Pinney et al. (2008) identified 14 different dominantly inherited K(ATP) channel mutations in 16 unrelated families, 13 with mutations in the ABCC8 gene (see, e.g., 600509.0011) and 3 with mutations in the KCNJ11 gene (see, e.g., 600937.0020). The 16 probands presented with hypoglycemia at ages from birth to 3.3 years, and 15 of 16 were well controlled on the K(ATP) channel-agonist diazoxide. Of 29 adults with mutations, 14 were asymptomatic, and only 4 had diabetes. Unlike recessive mutations, dominantly inherited K(ATP) mutant subunits trafficked normally to the plasma membrane when expressed in simian kidney cells; dominant mutations also resulted in different channel-gating defects, with dominant ABCC8 mutations diminishing channel responses to magnesium adenosine diphosphate or diazoxide and dominant KCNJ11 mutations impairing channel opening even in the absence of nucleotides. Pinney et al. (2008) concluded that there are distinctive features of dominant K(ATP) hyperinsulinism compared to the more common and more severe recessive form, including retention of normal subunit trafficking, impaired channel activity, and a milder hypoglycemia phenotype that may escape detection in infancy and is often responsive to diazoxide medical therapy.

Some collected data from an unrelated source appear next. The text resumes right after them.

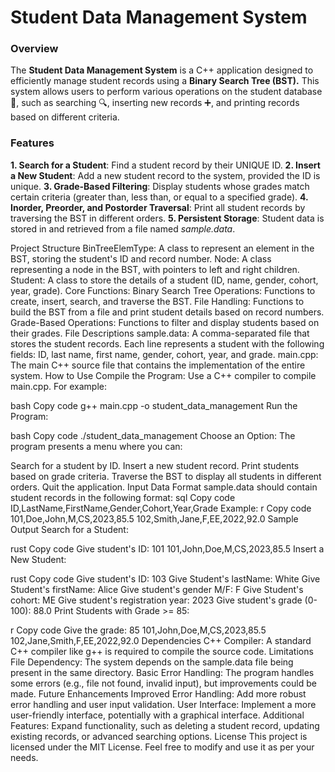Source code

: # **Student Data Management System**
### **Overview**
The **Student Data Management System** is a C++ application designed to efficiently manage student records using a **Binary Search Tree (BST).** This system allows users to perform various operations on the student database 🫙, such as searching 🔍, inserting new records ➕, and printing records based on different criteria.

### **Features**
**1. Search for a Student**: Find a student record by their UNIQUE ID.
**2. Insert a New Student**: Add a new student record to the system, provided the ID is unique.
**3. Grade-Based Filtering**: Display students whose grades match certain criteria (greater than, less than, or equal to a specified grade).
**4. Inorder, Preorder, and Postorder Traversal**: Print all student records by traversing the BST in different orders.
**5. Persistent Storage**: Student data is stored in and retrieved from a file named *sample.data*.

Project Structure
BinTreeElemType: A class to represent an element in the BST, storing the student's ID and record number.
Node: A class representing a node in the BST, with pointers to left and right children.
Student: A class to store the details of a student (ID, name, gender, cohort, year, grade).
Core Functions:
Binary Search Tree Operations: Functions to create, insert, search, and traverse the BST.
File Handling: Functions to build the BST from a file and print student details based on record numbers.
Grade-Based Operations: Functions to filter and display students based on their grades.
File Descriptions
sample.data: A comma-separated file that stores the student records. Each line represents a student with the following fields: ID, last name, first name, gender, cohort, year, and grade.
main.cpp: The main C++ source file that contains the implementation of the entire system.
How to Use
Compile the Program: Use a C++ compiler to compile main.cpp. For example:

bash
Copy code
g++ main.cpp -o student_data_management
Run the Program:

bash
Copy code
./student_data_management
Choose an Option: The program presents a menu where you can:

Search for a student by ID.
Insert a new student record.
Print students based on grade criteria.
Traverse the BST to display all students in different orders.
Quit the application.
Input Data Format
sample.data should contain student records in the following format:
sql
Copy code
ID,LastName,FirstName,Gender,Cohort,Year,Grade
Example:
r
Copy code
101,Doe,John,M,CS,2023,85.5
102,Smith,Jane,F,EE,2022,92.0
Sample Output
Search for a Student:

rust
Copy code
Give student's ID: 101
101,John,Doe,M,CS,2023,85.5
Insert a New Student:

rust
Copy code
Give student's ID: 103
Give Student's lastName: White
Give Student's firstName: Alice
Give student's gender M/F: F
Give Student's cohort: ME
Give student's registration year: 2023
Give student's grade (0-100): 88.0
Print Students with Grade >= 85:

r
Copy code
Give the grade: 85
101,John,Doe,M,CS,2023,85.5
102,Jane,Smith,F,EE,2022,92.0
Dependencies
C++ Compiler: A standard C++ compiler like g++ is required to compile the source code.
Limitations
File Dependency: The system depends on the sample.data file being present in the same directory.
Basic Error Handling: The program handles some errors (e.g., file not found, invalid input), but improvements could be made.
Future Enhancements
Improved Error Handling: Add more robust error handling and user input validation.
User Interface: Implement a more user-friendly interface, potentially with a graphical interface.
Additional Features: Expand functionality, such as deleting a student record, updating existing records, or advanced searching options.
License
This project is licensed under the MIT License. Feel free to modify and use it as per your needs.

Bellanne-Chantelot et al. (2010) analyzed the ABCC8 and KCNJ11 genes in 109 diazoxide-unresponsive patients with congenital hyperinsulinism and identified mutations in 89 (82%) of the probands. A total of 118 mutations were found, including 106 (90%) in ABCC8 and 12 (10%) in KCNJ11; 94 of the 118 were different mutations, and 41 had been previously reported. The 37 patients diagnosed with focal disease all had heterozygous mutations, whereas 30 (47%) of 64 patients known or suspected to have diffuse disease had homozygous or compound heterozygous mutations, 22 (34%) had a heterozygous mutation, and 12 (19%) had no mutation in the ABCC8 or KCNJ11 genes. The authors noted that there appeared to be a predominance of paternally inherited mutations in patients diagnosed with a diffuse form of disease and carrying heterozygous mutations.